Mike concluded that Corbyn’s office was right not to pay any attention to Clinton’s comments.
I think that Mike’s been a bit too generous to Bill Clinton. Yes, he was speaking at a time when his wife was competing against Bernie Sanders, the most left-wing member of the Democrat party. Sanders is a self-declared democratic Socialist, just as Corbyn is seen as far left in the Labour party. Actually, this isn’t accurate. Corbyn is centre left old Labour. He isn’t a Trotskyite at all, no matter what the Blairites and their media enablers scream at the public.
But even without Sanders, Corbyn would be well to the Left of the Clintons, and I don’t doubt for a single moment that the former president despises both Corbyn and Ed Miliband, along with Sanders, for the threat they posed to the transatlantic electoral strategy he and Tony Blair had formed for their respective parties. Blair modelled his ‘New Labour’ on the ‘New Democrats’ Clinton formed within the American Democrat Party. After losing to Reagan and then to George Bush senior, Clinton took over many of the Republican’s policies in order to win over their voters. He therefore declared that his party was going to end ‘welfare as we know it’, and put forward the same neoliberal policies Reagan had pursued in the Republicans.
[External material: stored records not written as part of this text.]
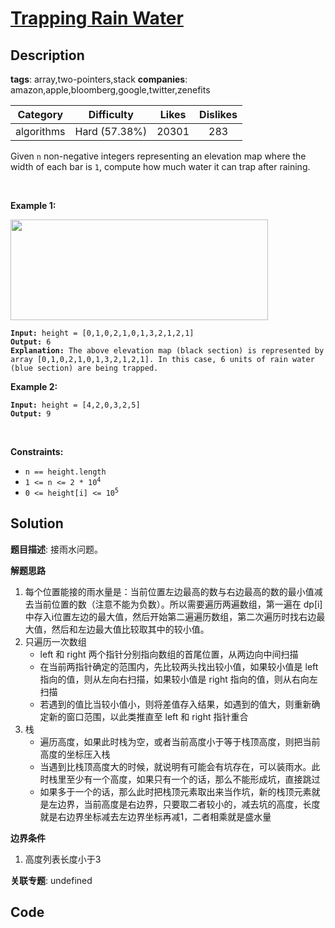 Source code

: # [Trapping Rain Water](https://leetcode.com/problems/trapping-rain-water/description/)

## Description

**tags**: array,two-pointers,stack
**companies**: amazon,apple,bloomberg,google,twitter,zenefits

| Category | Difficulty | Likes | Dislikes |
| :------: | :--------: | :---: | :------: |
| algorithms | Hard (57.38%) | 20301 | 283 |

<p>Given <code>n</code> non-negative integers representing an elevation map where the width of each bar is <code>1</code>, compute how much water it can trap after raining.</p>

<p>&nbsp;</p>
<p><strong>Example 1:</strong></p>
<img src="https://assets.leetcode.com/uploads/2018/10/22/rainwatertrap.png" style="width: 412px; height: 161px;" />
<pre><code><strong>Input:</strong> height = [0,1,0,2,1,0,1,3,2,1,2,1]
<strong>Output:</strong> 6
<strong>Explanation:</strong> The above elevation map (black section) is represented by array [0,1,0,2,1,0,1,3,2,1,2,1]. In this case, 6 units of rain water (blue section) are being trapped.</code></pre>

<p><strong>Example 2:</strong></p>

<pre><code><strong>Input:</strong> height = [4,2,0,3,2,5]
<strong>Output:</strong> 9</code></pre>

<p>&nbsp;</p>
<p><strong>Constraints:</strong></p>

<ul>
	<li><code>n == height.length</code></li>
	<li><code>1 &lt;= n &lt;= 2 * 10<sup>4</sup></code></li>
	<li><code>0 &lt;= height[i] &lt;= 10<sup>5</sup></code></li>
</ul>



## Solution

**题目描述**: 接雨水问题。

**解题思路**

1. 每个位置能接的雨水量是：当前位置左边最高的数与右边最高的数的最小值减去当前位置的数（注意不能为负数）。所以需要遍历两遍数组，第一遍在 dp[i] 中存入i位置左边的最大值，然后开始第二遍遍历数组，第二次遍历时找右边最大值，然后和左边最大值比较取其中的较小值。
2. 只遍历一次数组
   - left 和 right 两个指针分别指向数组的首尾位置，从两边向中间扫描
   - 在当前两指针确定的范围内，先比较两头找出较小值，如果较小值是 left 指向的值，则从左向右扫描，如果较小值是 right 指向的值，则从右向左扫描
   - 若遇到的值比当较小值小，则将差值存入结果，如遇到的值大，则重新确定新的窗口范围，以此类推直至 left 和 right 指针重合
3. 栈
   - 遍历高度，如果此时栈为空，或者当前高度小于等于栈顶高度，则把当前高度的坐标压入栈
   - 当遇到比栈顶高度大的时候，就说明有可能会有坑存在，可以装雨水。此时栈里至少有一个高度，如果只有一个的话，那么不能形成坑，直接跳过
   - 如果多于一个的话，那么此时把栈顶元素取出来当作坑，新的栈顶元素就是左边界，当前高度是右边界，只要取二者较小的，减去坑的高度，长度就是右边界坐标减去左边界坐标再减1，二者相乘就是盛水量

**边界条件**

1. 高度列表长度小于3

**关联专题**: undefined

## Code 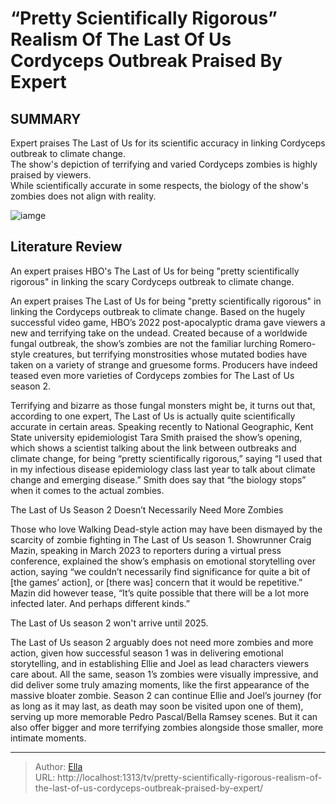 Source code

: # “Pretty Scientifically Rigorous” Realism Of The Last Of Us Cordyceps Outbreak Praised By Expert


## SUMMARY 



Expert praises The Last of Us for its scientific accuracy in linking Cordyceps outbreak to climate change.   
The show&#39;s depiction of terrifying and varied Cordyceps zombies is highly praised by viewers.   
While scientifically accurate in some respects, the biology of the show&#39;s zombies does not align with reality.  

![iamge](https://static1.srcdn.com/wordpress/wp-content/uploads/2024/01/cordyceps-zombie-in-the-last-of-us-season-1.jpg)

## Literature Review
An expert praises HBO&#39;s The Last of Us for being &#34;pretty scientifically rigorous&#34; in linking the scary Cordyceps outbreak to climate change.




An expert praises The Last of Us for being &#34;pretty scientifically rigorous&#34; in linking the Cordyceps outbreak to climate change. Based on the hugely successful video game, HBO’s 2022 post-apocalyptic drama gave viewers a new and terrifying take on the undead. Created because of a worldwide fungal outbreak, the show’s zombies are not the familiar lurching Romero-style creatures, but terrifying monstrosities whose mutated bodies have taken on a variety of strange and gruesome forms. Producers have indeed teased even more varieties of Cordyceps zombies for The Last of Us season 2.




Terrifying and bizarre as those fungal monsters might be, it turns out that, according to one expert, The Last of Us is actually quite scientifically accurate in certain areas. Speaking recently to National Geographic, Kent State university epidemiologist Tara Smith praised the show’s opening, which shows a scientist talking about the link between outbreaks and climate change, for being “pretty scientifically rigorous,” saying “I used that in my infectious disease epidemiology class last year to talk about climate change and emerging disease.” Smith does say that “the biology stops” when it comes to the actual zombies.


 The Last of Us Season 2 Doesn’t Necessarily Need More Zombies 
          

Those who love Walking Dead-style action may have been dismayed by the scarcity of zombie fighting in The Last of Us season 1. Showrunner Craig Mazin, speaking in March 2023 to reporters during a virtual press conference, explained the show’s emphasis on emotional storytelling over action, saying “we couldn’t necessarily find significance for quite a bit of [the games’ action], or [there was] concern that it would be repetitive.” Mazin did however tease, “It’s quite possible that there will be a lot more infected later. And perhaps different kinds.”



The Last of Us season 2 won&#39;t arrive until 2025.



The Last of Us season 2 arguably does not need more zombies and more action, given how successful season 1 was in delivering emotional storytelling, and in establishing Ellie and Joel as lead characters viewers care about. All the same, season 1’s zombies were visually impressive, and did deliver some truly amazing moments, like the first appearance of the massive bloater zombie. Season 2 can continue Ellie and Joel’s journey (for as long as it may last, as death may soon be visited upon one of them), serving up more memorable Pedro Pascal/Bella Ramsey scenes. But it can also offer bigger and more terrifying zombies alongside those smaller, more intimate moments.



---

> Author: [Ella](https://instagram.hk.cn/)  
> URL: http://localhost:1313/tv/pretty-scientifically-rigorous-realism-of-the-last-of-us-cordyceps-outbreak-praised-by-expert/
And the same strategy was put into practise over here by Blair. Blair ditched Clause 4, the article in the Labour party constitution which committed it to socialism. He carried on the Tories’ policy of privatising whatever remained of the state sector, including the NHS. And like the Tories, the American Republicans and Clinton’s New Democrats, New Labour was also determined to cut down the welfare state. Hence the introduction of the work capability test, taken from the ideas of an American medical insurance firm, and administered by Atos, in order to satisfy the Conservative desire to see more people thrown off benefits and into poverty.
I’ve said that Blair and New Labour are Thatcherite entryists. They’ve been pursuing right-wing, Tory policies, despite the fact that they belong to an historically left-wing party. Blair’s tactic was all about convincing the establishment – business, the banks and the press – that Labour was now thoroughly neoliberal and economically orthodox, and so would form a responsible government. In other words, one that would do everything the upper classes wanted.
Hillary Clinton in her own way was even more ‘establishment’. She made hundreds of thousands of dollars from giving speeches to Wall Street bankers, and was as corrupt and corporatist as the other American politicians, for all her claim that she was somehow an outsider because she was female. In the 1990s she briefly supported free universal healthcare and education, before she then started receiving donations from the medical insurers and other big corporations. She and the head of the Democrat Party, Debbie Wasserman Schultz, stole the nomination from Bernie Sanders, just as the Blairites in the Labour party tried everything in their power to stop Corbyn being elected as leader. And that includes purging voters from the rolls. Faced with Trump being nominated as their presidential candidate, many leading Republicans threw in their lot with Shrillary. She tried to make a show of supporting organised labour and American working people with a speech to an audience of trade unionists, in which she pledged to support them. But the damage was done. The left-wing Democrat base knew that she had betrayed them, and that her promises counted for nothing. Especially as American jobs were being harmed by the very free trade deals, the TPP, NAFTA and so on that she and Obama supported.
And now that policy has come crashing down. Hillary’s attempt to be as corporate establishment as the Republicans failed to get her into the White House, and she lost to a racist, misogynist braggart and wannabe Fascist.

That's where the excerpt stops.